For all of Pennsylvania, with its wooded hills and fertile valleys and well-stocked streams, he had paid only twelve shillings[1] and, at Michaelmas, was to pay the King five shillings more.
For Delaware, he had paid ten shillings to the Duke of York; and every Michaelmas he was to pay to the Duke, a rose. He was also to pay over one half of the profits he drew from the southern part of Delaware. Yes, any of the honest farmers might have bought the land at that price, but then, the great people most probably would not have sold it at all to anyone but their friend, William Penn.
Captain Markham was buying for Penn, from the Indians such rights as they had in the land, and was paying them well—better than they had ever been paid before—so perhaps the new governor was a generous, fair minded man after all.
So, in talk and wonderings, the days slipped by. September had passed, and October was almost gone, before the governor’s English ship, the Welcome, was sighted coming up the river from the bay. The news of its coming spread from house to house, and from farm to farm, and even back into the country to the villages of the Indians.
All work was laid aside, and the people of New Castle and the country round about gathered down at the shore to watch the approach of the vessel. Captain Markham himself was there, gorgeous in his English uniform, having come down to New Castle to meet his cousin.
Nearer and nearer came the ship, looming up bigger and bigger, stately and slow, its sails spread wide, and the English colors fluttering at its masthead. Then it came about, and the great anchor dropped into the water with a splash. Boats were lowered, and the people of the vessel clambered down into them and were rowed toward the shore. In the very first boat came William Penn himself.

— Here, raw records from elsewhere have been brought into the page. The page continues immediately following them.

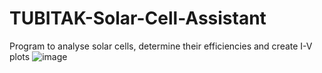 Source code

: # TUBITAK-Solar-Cell-Assistant
Program to analyse solar cells, determine their efficiencies and create I-V plots
![image](https://github.com/onurburakozdemir/TUBITAK-Solar-Cell-Assistant/blob/main/Solar%20Cell%20Assistant%20Matlab%20Code/program.png)
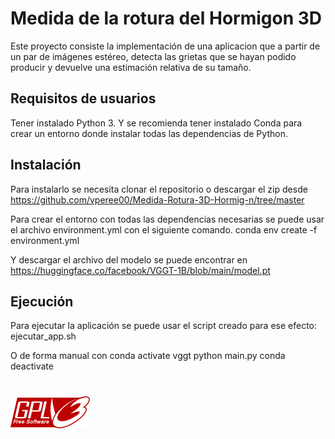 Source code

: # Medida de la rotura del Hormigon 3D

Este proyecto consiste la implementación de una aplicacion que a partir de un par de imágenes estéreo, detecta las grietas que se hayan podido producir y devuelve una estimación relativa de su tamaño.

## Requisitos de usuarios
Tener instalado Python 3. Y se recomienda tener instalado Conda para crear un entorno donde instalar todas las dependencias de Python.

## Instalación

Para instalarlo se necesita clonar el repositorio o descargar el zip desde https://github.com/vperee00/Medida-Rotura-3D-Hormig-n/tree/master

Para crear el entorno con todas las dependencias necesarias se puede usar el archivo environment.yml con el siguiente comando.
conda env create -f environment.yml

Y descargar el archivo del modelo se puede encontrar en https://huggingface.co/facebook/VGGT-1B/blob/main/model.pt

## Ejecución

Para ejecutar la aplicación se puede usar el script creado para ese efecto: ejecutar_app.sh

O de forma manual con 
	conda activate vggt
	python main.py
	conda deactivate

# ![Licencia GPLv3](gplv3-127x51.png  "Licencia GPLv3")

He was a tall, noble looking man, with large, dark, kindly eyes, and hair that fell in loose locks to his shoulders. He was very simply dressed, as were all the men with him. The only way in which his dress differed from theirs was that he wore a light blue silken sash around his waist. He was worn and thin, and some of his companions looked even ill.

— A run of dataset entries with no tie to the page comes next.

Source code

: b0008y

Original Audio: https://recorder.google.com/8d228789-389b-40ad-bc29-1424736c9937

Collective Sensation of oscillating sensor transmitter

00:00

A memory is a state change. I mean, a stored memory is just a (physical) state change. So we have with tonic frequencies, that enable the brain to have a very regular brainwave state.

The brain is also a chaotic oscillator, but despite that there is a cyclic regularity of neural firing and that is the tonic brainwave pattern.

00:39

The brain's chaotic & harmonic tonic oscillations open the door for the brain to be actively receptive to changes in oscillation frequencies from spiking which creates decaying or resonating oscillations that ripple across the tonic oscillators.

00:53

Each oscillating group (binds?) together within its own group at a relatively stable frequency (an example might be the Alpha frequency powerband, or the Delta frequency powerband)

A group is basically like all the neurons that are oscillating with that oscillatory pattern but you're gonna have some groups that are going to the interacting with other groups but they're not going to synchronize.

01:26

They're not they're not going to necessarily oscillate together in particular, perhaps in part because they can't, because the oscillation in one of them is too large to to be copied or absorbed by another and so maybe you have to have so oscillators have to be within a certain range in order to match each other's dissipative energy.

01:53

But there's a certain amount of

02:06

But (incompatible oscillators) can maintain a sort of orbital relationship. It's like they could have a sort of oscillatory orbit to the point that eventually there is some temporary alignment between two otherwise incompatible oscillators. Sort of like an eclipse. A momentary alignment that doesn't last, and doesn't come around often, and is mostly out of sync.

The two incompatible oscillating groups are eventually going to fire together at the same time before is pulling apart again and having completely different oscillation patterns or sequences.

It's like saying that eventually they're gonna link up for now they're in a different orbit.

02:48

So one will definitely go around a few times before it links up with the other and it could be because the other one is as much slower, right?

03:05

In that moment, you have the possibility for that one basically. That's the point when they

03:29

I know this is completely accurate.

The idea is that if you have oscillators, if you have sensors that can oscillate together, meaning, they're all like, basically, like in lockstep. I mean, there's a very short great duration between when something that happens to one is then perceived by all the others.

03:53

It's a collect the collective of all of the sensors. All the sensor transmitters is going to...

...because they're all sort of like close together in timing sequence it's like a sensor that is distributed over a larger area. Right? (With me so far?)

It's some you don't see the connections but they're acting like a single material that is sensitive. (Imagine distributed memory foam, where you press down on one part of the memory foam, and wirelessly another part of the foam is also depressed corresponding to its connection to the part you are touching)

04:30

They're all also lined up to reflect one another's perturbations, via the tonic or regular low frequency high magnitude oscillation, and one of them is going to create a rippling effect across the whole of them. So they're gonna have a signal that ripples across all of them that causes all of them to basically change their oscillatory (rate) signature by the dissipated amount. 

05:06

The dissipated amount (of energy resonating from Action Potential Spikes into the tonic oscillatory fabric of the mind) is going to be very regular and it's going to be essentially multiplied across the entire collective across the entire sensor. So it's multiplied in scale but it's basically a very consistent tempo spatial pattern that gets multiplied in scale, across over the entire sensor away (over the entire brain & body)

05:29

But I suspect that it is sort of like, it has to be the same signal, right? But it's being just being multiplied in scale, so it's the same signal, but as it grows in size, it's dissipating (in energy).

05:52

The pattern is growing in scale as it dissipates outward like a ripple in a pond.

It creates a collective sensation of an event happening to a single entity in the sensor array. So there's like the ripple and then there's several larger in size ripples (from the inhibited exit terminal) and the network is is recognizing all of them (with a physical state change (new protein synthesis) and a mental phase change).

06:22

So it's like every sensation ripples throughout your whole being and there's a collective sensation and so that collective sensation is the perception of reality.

This was not to be wondered at, for he told his cousin that soon after they had set sail from England, smallpox had broken out on board the Welcome. Of the one hundred men who had started with him, almost one-third had died on the voyage. The colonists heard afterward of the goodness of William Penn to the sick. He himself had never had smallpox, but everyday during the voyage he went down to the bedsides of the sufferers. He gave them medicines, talked with them and cheered them, and ministered to the dying.
It had indeed been a terrible voyage. Fortunately, the ship had been well stocked with provisions of every kind, and many luxuries.[2] Still, these could ease but little the sufferings of the sick, shut up for two months in that rolling, tossing vessel. A blessed sight the shores and wooded hills of Delaware must have been to those sick and weary voyagers.